Our Data Visualization Basics
A Data Visualization Primer
Let’s look at some data visualization basics. In today’s technologically advanced age, we are overwhelmed with data every day – not all of it necessarily useful. Having a hold of data is a treasure, but what is treasure if you can’t invest in it?
The process of data visualization aims to make sense of information, which in turn can be used to shape and direct future decisions. Molding that information into something comprehensible and legible can be difficult, requiring precision and analysis that comes with experience and general know-how.

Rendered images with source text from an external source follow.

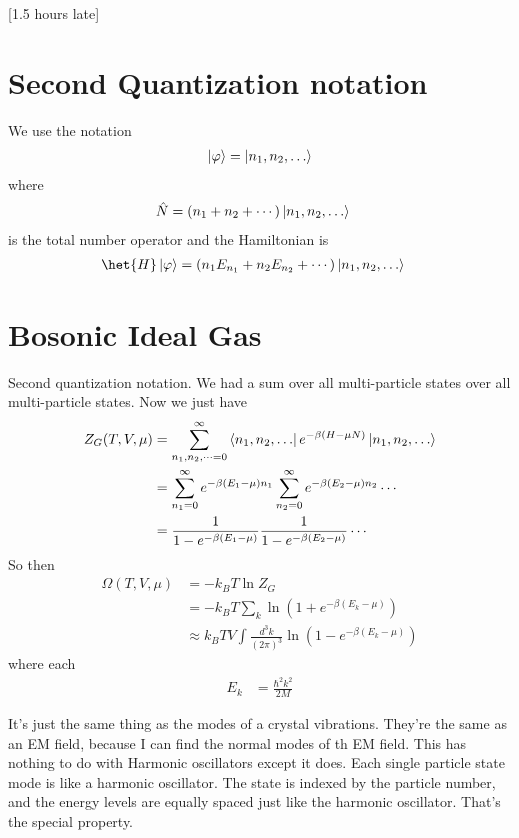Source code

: [1.5 hours late]
\section{Second Quantization notation}
We use the notation
\begin{align}
    \ket{\varphi} = \ket{n_1, n_2, \ldots}
\end{align}
where
\begin{align}
    \hat{N} &=
    \left( n_1 + n_2 + \cdots \right)
    \ket{n_1, n_2, \ldots}
\end{align}
is the total number operator and the Hamiltonian is
\begin{align}
    \het{H} \ket{\varphi} &=
    \left( 
    n_1 E_{n_1} + n_2 E_{n_2} + \cdots
    \right)
    \ket{n_1, n_2, \ldots}
\end{align}

\section{Bosonic Ideal Gas}
Second quantization notation.
We had a sum over all multi-particle states over all multi-particle states.
Now we just have
\begin{align}
    Z_G(T, V, \mu) &=
    \sum_{n_1, n_2, \cdots = 0}^{\infty}
    \bra{n_1,n_2,\ldots} e^{-\beta(H - \mu N)} \ket{n_1,n_2,\ldots}\\
    &=
    \sum_{n_1=0}^{\infty} e^{-\beta(E_1 - \mu) n_1}
    \sum_{n_2=0}^{\infty} e^{-\beta(E_2 - \mu) n_2}
    \cdots\\
    &=
    \frac{1}{1 - e^{-\beta(E_1 - \mu)}}
    \frac{1}{1 - e^{-\beta(E_2 - \mu)}}
    \cdots
\end{align}
So then
\begin{align}
    \Omega(T, V, \mu) &=
    -k_B T \ln Z_G\\
    &=
    -k_BT \sum_k \ln\left( 1 + e^{-\beta (E_k - \mu)} \right)\\
    &\approx
    k_B TV \int \frac{d^3k}{(2\pi)^3}
    \ln\left( 1 - e^{-\beta(E_k - \mu)} \right)
\end{align}
where each
\begin{align}
    E_k &= \frac{\hbar^2 k^2}{2M}
\end{align}

It's just the same thing as the modes of a crystal vibrations.
They're the same as an EM field,
because I can find the normal modes of th EM field.
This has nothing to do with Harmonic oscillators except it does.
Each single particle state mode is like a harmonic oscillator.
The state is indexed by the particle number,
and the energy levels are equally spaced just like the harmonic oscillator.
That's the special property.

So you want to dive deep into the data viz world – where to start? Let’s break it down into its simplest elements, shall we?
What are the Basic Types of Charts and How Do I Use Them?
A dashboard is made out of charts of various types, each has its own use cases. Think of a chart like a canvas – the right one can enhance your data, depending on what sort of message you want to convey. Below is a general guideline for different chart types and their best practices.
Used to show comparison over time or amongst different items. It is simple, succinct, and to the point. Use consistent colors throughout the columns to avoid confusing readers, utilizing accent colors to highlight meaningful data points. To reflect the values appropriately, start the y-axis at 0.
A line graph reveals continuous data, showing trends and progress over time. Multiple data sets can be shown through different plots, differentiated through contrasting coloured lines. Avoid having too many data sets/lines as it can be confusing to read.
Think of dual-axis chart as the love-child of line and column charts. This type of chart allows you to plot based on two y-axes figures and a single x-axis, meaning you can visualize a correlation – or lack thereof – between three data sets. For best practice, use contrasting colors and different graphic styles between data sets to distinctly differentiate them.
Stacked Bar Chart
A cousin of the column chart, stacked bar charts are like a column chart, with the addition of showing the variables that make up a column. This illustrates a part-to-whole relationship for each data sets over time. Use contrasting colours for each variable for clarity.
A mekko chart, also known as Marimekko chart, is similar to a stacked bar, except the x-axis can capture numerous dimensions, rather than just a progression of time. Each bar can contain multiple composite values. For best practice, use a color gradient for each stacked bar to represent its correlation to one another, and organize the placement of sets in such a way to expose a relevant trend.
Who’s never heard of a pie chart? Pie charts are best to show how categories represent part of a whole – a 100%. For best practice, ensure that all slices adds up to 100% and segment slices according to their size. Avoid illustrating too many categories to ensure differentiation between each slice.
What’s a Dashboard?
In a nutshell, a dashboard displays aggregated information in a visual and digestible way. There are basic types of dashboards:
This type of dashboard is used to monitor a business process and track its performance against a set Key Performance Indicators (KPIs). Its data changes frequently, sometimes on a minute-by-minute basis, and is designed to be viewed multiple times a day. An example is Google Analytics that tracks website traffic.
Strategic dashboards are often used by C-level executives to track the status of the organization against KPIs. Updated on a recurring basis, it gives an overview of the business’ top-line performance in one neat page.
Analytical dashboards are smart. They analyze large volumes of data, allowing its users to forecast future trends and discover insights. An analytical dashboard is a powerful reporting tool, meant to help organizations make better informed, data-driven decisions based on insights into historical data. This type of dashboard can often be found in business intelligence tools, typically designed by seasoned data analysts.
Phew – not too complicated is it?
To get started on your data viz journey, it is important to look at the data present and define the need. Only then we can decide what type of charts and dashboard is needed to best represent the desired outcome, adding in narrative, interactivity, and analytical calculations into the mix.
Keep to the basics in data visualization and you’ll never go wrong.